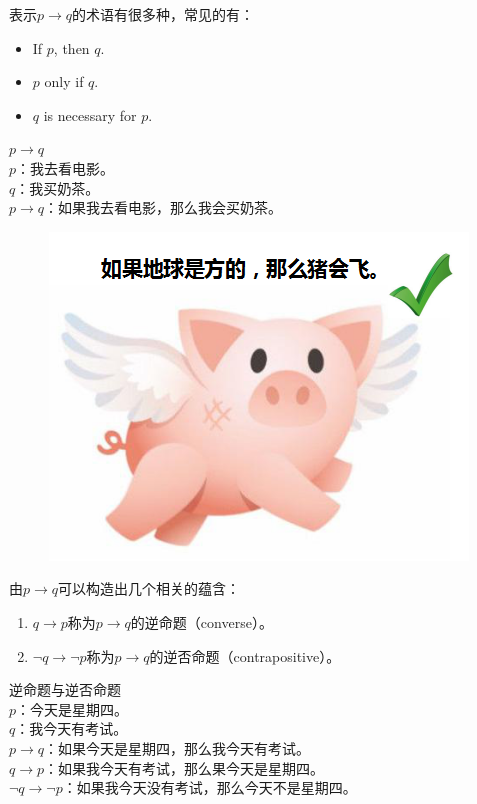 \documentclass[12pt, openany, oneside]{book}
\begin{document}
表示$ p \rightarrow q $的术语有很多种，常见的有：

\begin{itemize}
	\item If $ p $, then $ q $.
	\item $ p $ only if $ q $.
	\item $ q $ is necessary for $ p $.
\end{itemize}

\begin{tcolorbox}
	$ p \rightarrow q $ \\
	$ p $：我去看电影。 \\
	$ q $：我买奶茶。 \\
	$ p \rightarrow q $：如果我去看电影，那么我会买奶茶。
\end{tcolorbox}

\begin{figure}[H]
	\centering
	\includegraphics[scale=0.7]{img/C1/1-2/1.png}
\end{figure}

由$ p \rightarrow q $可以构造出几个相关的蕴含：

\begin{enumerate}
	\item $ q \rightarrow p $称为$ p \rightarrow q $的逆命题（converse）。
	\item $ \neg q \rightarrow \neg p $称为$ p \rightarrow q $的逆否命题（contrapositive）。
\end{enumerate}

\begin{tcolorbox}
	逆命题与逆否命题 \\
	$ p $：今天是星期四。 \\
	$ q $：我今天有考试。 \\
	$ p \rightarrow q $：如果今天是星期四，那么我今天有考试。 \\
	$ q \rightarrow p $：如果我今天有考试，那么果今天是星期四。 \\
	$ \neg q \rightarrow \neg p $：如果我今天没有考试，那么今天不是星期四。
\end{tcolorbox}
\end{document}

++++++++++++++++++++

**Task**
Verbatim reproduction of every entry is needed, with the images left out.

**Expected output**
 \documentclass[12pt, openany, oneside]{book}
\begin{document}
表示$ p \rightarrow q $的术语有很多种，常见的有：

\begin{itemize}
	\item If $ p $, then $ q $.
	\item $ p $ only if $ q $.
	\item $ q $ is necessary for $ p $.
\end{itemize}

\begin{tcolorbox}
	$ p \rightarrow q $ \\
	$ p $：我去看电影。 \\
	$ q $：我买奶茶。 \\
	$ p \rightarrow q $：如果我去看电影，那么我会买奶茶。
\end{tcolorbox}

\begin{figure}[H]
	\centering
	\includegraphics[scale=0.7]{img/C1/1-2/1.png}
\end{figure}

由$ p \rightarrow q $可以构造出几个相关的蕴含：

\begin{enumerate}
	\item $ q \rightarrow p $称为$ p \rightarrow q $的逆命题（converse）。
	\item $ \neg q \rightarrow \neg p $称为$ p \rightarrow q $的逆否命题（contrapositive）。
\end{enumerate}

\begin{tcolorbox}
	逆命题与逆否命题 \\
	$ p $：今天是星期四。 \\
	$ q $：我今天有考试。 \\
	$ p \rightarrow q $：如果今天是星期四，那么我今天有考试。 \\
	$ q \rightarrow p $：如果我今天有考试，那么果今天是星期四。 \\
	$ \neg q \rightarrow \neg p $：如果我今天没有考试，那么今天不是星期四。
\end{tcolorbox}
\end{document}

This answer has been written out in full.